Olive Burling (1922—) — Artist

page 260

Olive Burling (1922—)
Artist

A longtime resident of Timaru and botanical illustrator, Olive Burling saw a mermaid while visiting her sister and brother-in-law in the coastal resort of Raumati. The sighting occurred during a trip to Kapiti Island. Burling was sketching a clump of grasses at the southernmost tip of the island while her brother-in-law fished from his dinghy on the other side of the island, when an alteration in the colour of the sky made her look up from her page.

Of the experience she would later say only that 'the light changed for me'.

Burling was unable to recall how much time passed before the mermaid sank beneath the waves and the light returned to normal. Silent during the journey back to her sister and brother-in-law's house, she went out the next day and purchased oil paints. Using a discarded set of sails she found in the garage as canvas, she painted the works that would become the basis of the Keel series: Keel I, II, III, IV and V.

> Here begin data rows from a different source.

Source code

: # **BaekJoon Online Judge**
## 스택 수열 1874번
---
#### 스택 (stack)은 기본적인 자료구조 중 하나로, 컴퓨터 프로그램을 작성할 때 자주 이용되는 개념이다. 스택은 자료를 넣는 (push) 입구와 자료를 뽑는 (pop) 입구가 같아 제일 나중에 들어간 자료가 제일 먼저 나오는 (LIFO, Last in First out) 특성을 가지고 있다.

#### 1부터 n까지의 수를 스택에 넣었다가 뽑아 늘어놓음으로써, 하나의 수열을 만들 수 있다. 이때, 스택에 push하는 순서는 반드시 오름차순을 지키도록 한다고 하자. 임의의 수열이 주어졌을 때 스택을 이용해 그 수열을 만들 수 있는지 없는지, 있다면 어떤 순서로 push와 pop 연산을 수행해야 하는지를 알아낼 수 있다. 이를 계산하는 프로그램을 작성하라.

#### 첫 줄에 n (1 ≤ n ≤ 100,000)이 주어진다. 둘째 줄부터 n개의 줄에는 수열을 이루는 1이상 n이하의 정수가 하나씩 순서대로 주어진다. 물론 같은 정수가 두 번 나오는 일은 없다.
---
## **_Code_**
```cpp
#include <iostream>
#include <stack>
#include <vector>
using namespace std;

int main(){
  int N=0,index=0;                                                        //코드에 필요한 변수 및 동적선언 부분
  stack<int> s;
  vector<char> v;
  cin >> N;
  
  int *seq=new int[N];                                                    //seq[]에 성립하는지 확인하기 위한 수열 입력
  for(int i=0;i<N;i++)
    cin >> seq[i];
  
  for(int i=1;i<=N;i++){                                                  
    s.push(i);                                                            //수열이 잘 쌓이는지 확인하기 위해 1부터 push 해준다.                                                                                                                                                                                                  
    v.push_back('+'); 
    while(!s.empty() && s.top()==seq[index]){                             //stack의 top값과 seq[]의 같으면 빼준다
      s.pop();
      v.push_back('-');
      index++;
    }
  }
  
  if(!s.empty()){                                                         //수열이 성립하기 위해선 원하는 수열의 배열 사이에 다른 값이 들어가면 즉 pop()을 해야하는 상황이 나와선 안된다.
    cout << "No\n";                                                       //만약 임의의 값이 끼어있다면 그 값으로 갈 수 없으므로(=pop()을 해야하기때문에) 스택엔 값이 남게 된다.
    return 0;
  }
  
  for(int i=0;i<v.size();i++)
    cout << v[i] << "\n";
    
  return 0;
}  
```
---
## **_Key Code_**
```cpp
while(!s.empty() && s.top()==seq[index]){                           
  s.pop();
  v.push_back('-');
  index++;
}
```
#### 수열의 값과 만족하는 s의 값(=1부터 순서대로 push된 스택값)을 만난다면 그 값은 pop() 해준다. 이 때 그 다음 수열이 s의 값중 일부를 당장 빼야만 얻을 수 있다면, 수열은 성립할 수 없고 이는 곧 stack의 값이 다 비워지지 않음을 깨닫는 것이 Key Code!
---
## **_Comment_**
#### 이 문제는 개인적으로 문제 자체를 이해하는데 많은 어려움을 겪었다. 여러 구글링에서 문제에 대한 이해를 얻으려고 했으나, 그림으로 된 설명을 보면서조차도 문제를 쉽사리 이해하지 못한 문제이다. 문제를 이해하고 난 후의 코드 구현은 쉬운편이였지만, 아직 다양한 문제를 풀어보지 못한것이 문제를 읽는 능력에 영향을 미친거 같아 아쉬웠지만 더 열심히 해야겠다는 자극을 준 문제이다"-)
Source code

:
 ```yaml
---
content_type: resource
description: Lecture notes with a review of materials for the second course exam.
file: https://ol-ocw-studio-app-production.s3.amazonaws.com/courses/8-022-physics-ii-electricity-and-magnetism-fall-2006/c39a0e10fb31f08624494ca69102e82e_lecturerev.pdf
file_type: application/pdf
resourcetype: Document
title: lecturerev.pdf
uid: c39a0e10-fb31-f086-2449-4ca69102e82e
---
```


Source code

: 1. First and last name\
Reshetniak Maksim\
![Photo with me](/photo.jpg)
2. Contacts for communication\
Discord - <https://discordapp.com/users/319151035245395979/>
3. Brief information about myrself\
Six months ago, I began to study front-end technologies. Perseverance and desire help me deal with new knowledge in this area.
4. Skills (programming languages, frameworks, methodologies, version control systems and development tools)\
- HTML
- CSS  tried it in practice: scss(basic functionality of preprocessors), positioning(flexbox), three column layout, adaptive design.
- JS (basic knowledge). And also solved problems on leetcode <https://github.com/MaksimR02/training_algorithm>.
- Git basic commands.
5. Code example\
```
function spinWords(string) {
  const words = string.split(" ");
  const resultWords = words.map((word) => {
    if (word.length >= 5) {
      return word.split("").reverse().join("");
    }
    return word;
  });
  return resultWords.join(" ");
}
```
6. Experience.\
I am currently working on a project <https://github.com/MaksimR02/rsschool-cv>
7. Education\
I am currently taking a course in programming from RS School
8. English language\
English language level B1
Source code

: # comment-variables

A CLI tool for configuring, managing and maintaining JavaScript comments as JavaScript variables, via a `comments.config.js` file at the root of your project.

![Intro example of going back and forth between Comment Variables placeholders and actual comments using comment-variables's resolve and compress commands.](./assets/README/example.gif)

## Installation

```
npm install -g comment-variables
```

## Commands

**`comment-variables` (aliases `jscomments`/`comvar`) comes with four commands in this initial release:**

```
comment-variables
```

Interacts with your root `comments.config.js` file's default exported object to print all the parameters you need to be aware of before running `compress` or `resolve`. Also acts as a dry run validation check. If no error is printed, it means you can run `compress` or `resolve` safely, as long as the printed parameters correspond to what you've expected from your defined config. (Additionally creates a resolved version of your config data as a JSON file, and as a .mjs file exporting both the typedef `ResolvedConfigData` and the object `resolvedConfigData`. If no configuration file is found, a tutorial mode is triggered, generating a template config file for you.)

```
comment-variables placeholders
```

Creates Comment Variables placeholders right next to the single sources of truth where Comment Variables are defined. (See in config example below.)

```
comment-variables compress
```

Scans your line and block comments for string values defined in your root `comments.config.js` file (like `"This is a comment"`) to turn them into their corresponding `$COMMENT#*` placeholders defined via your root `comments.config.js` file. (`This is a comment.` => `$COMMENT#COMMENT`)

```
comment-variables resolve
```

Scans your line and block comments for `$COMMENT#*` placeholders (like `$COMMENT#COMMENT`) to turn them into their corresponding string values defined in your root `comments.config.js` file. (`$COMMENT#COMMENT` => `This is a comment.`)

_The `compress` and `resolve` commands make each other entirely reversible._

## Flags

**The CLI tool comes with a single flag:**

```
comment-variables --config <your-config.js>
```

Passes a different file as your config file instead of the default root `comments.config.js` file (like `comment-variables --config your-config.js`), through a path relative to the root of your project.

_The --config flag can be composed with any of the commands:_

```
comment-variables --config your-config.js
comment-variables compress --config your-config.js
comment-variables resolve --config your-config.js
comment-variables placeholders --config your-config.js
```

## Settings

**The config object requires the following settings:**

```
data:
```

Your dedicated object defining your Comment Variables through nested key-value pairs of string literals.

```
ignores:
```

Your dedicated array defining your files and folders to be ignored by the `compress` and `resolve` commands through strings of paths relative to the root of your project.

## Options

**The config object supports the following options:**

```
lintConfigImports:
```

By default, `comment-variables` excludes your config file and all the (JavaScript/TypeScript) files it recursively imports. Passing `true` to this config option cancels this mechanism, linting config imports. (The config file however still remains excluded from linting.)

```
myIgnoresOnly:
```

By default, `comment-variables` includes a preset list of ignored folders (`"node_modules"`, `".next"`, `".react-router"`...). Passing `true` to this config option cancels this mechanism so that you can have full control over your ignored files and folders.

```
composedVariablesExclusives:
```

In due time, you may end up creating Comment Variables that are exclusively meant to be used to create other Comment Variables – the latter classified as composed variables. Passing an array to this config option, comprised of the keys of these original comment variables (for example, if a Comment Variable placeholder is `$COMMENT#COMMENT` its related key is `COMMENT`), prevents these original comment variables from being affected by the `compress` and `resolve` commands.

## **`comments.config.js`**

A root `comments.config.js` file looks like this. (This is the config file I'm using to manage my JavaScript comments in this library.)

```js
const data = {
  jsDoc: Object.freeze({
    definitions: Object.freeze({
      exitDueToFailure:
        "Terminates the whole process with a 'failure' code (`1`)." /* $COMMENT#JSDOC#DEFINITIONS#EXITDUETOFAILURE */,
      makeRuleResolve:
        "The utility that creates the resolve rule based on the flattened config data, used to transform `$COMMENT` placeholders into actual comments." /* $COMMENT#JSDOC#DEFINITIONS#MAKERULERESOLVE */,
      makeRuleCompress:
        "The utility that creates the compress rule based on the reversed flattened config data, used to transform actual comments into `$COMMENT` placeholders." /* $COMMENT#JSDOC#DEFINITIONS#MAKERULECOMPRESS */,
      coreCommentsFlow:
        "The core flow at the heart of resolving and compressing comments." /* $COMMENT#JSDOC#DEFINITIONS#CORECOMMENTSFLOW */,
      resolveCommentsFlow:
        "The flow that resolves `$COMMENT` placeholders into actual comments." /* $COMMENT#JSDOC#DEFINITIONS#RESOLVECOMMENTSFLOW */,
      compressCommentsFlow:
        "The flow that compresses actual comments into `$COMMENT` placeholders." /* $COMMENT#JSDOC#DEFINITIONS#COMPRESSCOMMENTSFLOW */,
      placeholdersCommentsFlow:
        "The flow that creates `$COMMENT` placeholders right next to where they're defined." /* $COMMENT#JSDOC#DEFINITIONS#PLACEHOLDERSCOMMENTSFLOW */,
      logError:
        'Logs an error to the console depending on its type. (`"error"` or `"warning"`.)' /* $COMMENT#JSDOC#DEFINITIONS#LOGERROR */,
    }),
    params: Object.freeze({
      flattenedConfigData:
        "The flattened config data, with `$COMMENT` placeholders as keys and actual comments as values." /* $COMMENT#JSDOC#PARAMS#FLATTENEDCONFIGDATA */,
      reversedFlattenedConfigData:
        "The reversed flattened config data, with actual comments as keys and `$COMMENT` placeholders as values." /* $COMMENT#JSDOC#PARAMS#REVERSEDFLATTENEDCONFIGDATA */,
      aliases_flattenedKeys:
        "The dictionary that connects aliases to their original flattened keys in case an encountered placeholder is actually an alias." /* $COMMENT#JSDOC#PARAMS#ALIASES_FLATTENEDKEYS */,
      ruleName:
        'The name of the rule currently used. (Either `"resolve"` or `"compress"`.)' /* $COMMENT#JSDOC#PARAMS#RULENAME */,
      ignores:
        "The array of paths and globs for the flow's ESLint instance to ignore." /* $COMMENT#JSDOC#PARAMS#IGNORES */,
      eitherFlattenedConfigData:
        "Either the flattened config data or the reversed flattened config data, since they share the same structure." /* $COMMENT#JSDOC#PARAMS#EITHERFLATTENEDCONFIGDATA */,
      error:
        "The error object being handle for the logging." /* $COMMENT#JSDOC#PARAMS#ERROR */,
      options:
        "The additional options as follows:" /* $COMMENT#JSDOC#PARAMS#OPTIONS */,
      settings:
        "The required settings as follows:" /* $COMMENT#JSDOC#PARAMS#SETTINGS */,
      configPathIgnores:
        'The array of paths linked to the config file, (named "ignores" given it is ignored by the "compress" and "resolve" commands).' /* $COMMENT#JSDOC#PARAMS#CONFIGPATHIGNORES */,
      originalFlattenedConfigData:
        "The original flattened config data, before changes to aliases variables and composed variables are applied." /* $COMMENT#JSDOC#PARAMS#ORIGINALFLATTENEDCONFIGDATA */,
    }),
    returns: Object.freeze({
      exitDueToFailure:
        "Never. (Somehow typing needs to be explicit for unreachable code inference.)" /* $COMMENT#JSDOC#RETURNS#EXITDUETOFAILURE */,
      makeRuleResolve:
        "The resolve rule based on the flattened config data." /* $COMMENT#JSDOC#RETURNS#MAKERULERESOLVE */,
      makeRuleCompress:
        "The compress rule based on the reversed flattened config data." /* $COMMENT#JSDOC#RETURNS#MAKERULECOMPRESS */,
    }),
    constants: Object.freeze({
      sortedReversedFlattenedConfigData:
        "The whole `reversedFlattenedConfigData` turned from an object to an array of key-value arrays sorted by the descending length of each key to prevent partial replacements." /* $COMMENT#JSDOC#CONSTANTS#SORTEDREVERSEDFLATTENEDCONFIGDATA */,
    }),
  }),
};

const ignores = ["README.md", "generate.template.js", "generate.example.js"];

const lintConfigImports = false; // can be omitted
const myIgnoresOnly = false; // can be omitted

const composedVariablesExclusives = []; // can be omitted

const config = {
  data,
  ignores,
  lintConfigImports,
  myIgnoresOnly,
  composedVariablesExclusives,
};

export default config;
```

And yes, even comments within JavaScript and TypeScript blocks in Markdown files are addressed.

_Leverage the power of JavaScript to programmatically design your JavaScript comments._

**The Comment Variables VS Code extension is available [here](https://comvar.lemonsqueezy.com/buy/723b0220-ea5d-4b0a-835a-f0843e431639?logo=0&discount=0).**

In these paintings bold swathes of ochre, cream and brown paint, applied with both brush and palette knife are anchored by the dark vertical shapes that rise from the base of the canvas, bisecting the paintings like a great keel. The colours and shapes appear to float in space; a space that is invented by the artist and has been described as 'profoundly meditative, while not excluding the world'. Ostensibly the record of the changing light over the course of a single day, Burling's Keel series possesses a power which, like Satoe's The Eclipses, compels its audience, even while its meaning eludes comprehension.

Burling continued to work on a monumental scale using unstretched canvas. Besides Keel I, II, III, IV and V, she is most well known for the twelve paintings that comprise the Hieroglyphics series.